ECLI:NL:GHAMS:2017:2730
Gerechtshof Amsterdam
- Hoger beroep
- Rechtspraak.nl
Hoger beroep niet-ontvankelijkheid en proceskostenveroordeling in civiele zaak
In deze zaak heeft het Gerechtshof Amsterdam op 11 juli 2017 uitspraak gedaan in hoger beroep, waarbij de appellante niet-ontvankelijk is verklaard in haar hoger beroep. De zaak betreft een eerdere uitspraak van de kantonrechter in de rechtbank Amsterdam van 15 januari 2016. De appellante, vertegenwoordigd door haar advocaat mr. C.J.P. Liefting, had hoger beroep ingesteld, maar het hof oordeelde dat er geen rechtsgeldige opdracht aan de advocaat was gegeven om dit hoger beroep in te stellen. Dit leidde tot de bindende eindbeslissing dat de appellante niet kon worden ontvangen in haar hoger beroep.
Het hof heeft in een eerder tussenarrest op 4 april 2017 al overwogen dat de appellante niet ontvankelijk was, omdat de opdracht tot het instellen van hoger beroep ontbrak.
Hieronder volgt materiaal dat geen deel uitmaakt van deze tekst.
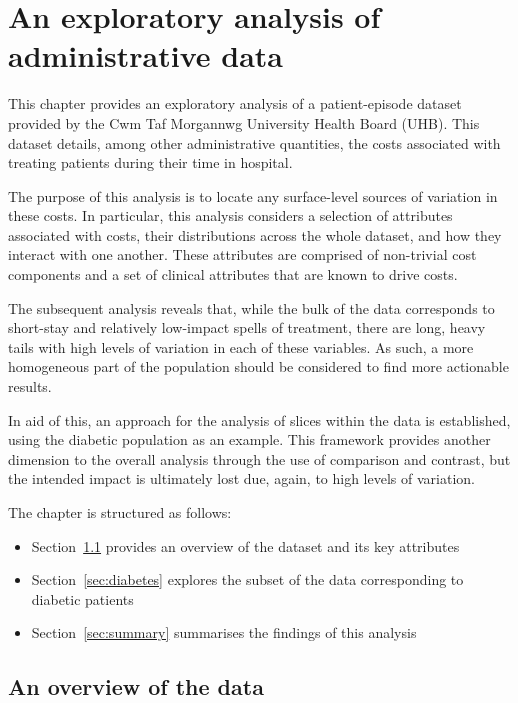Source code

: \chapter{An exploratory analysis of administrative data}
\label{chp:data}

\renewcommand{\texpath}{chapters/data/paper/tex}

This chapter provides an exploratory analysis of a patient-episode dataset
provided by the Cwm Taf Morgannwg University Health Board (UHB). This dataset
details, among other administrative quantities, the costs associated with
treating patients during their time in hospital.

The purpose of this analysis is to locate any surface-level sources of variation
in these costs. In particular, this analysis considers a selection of attributes
associated with costs, their distributions across the whole dataset, and how
they interact with one another. These attributes are comprised of non-trivial
cost components and a set of clinical attributes that are known to drive costs.

The subsequent analysis reveals that, while the bulk of the data corresponds to
short-stay and relatively low-impact spells of treatment, there are long, heavy
tails with high levels of variation in each of these variables. As such, a more
homogeneous part of the population should be considered to find more actionable
results.

In aid of this, an approach for the analysis of slices within the data is
established, using the diabetic population as an example. This framework
provides another dimension to the overall analysis through the use of comparison
and contrast, but the intended impact is ultimately lost due, again, to high
levels of variation.

The chapter is structured as follows:
\begin{itemize}
    \item Section~\ref{sec:overview} provides an overview of the dataset and
        its key attributes
    \item Section~\ref{sec:diabetes} explores the subset of the data
        corresponding to diabetic patients
    \item Section~\ref{sec:summary} summarises the findings of this analysis
\end{itemize}

\section{An overview of the data}\label{sec:overview}
\graphicspath{{chapters/data/paper/img/external/}}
De advocaat heeft in een akte geprobeerd het hof te verzoeken terug te komen op deze beslissing, maar het hof verwierp dit verzoek. De stelling dat het bewind van de appellante per 20 januari 2017 was opgeheven, werd als irrelevant beschouwd voor de ontvankelijkheid van het hoger beroep. Ook de poging van de advocaat om de opdracht tot hoger beroep te bekrachtigen werd als tardief en niet geldig beoordeeld.
Het hof heeft uiteindelijk de proceskosten aan de zijde van de geïntimeerde, Woningstichting Eigen Haard, toegewezen aan de advocaat van de appellante, op grond van artikel 245 Rv. De kosten zijn begroot op € 718 voor verschotten en € 1.788 voor het salaris van de advocaat. Het arrest is uitvoerbaar bij voorraad verklaard.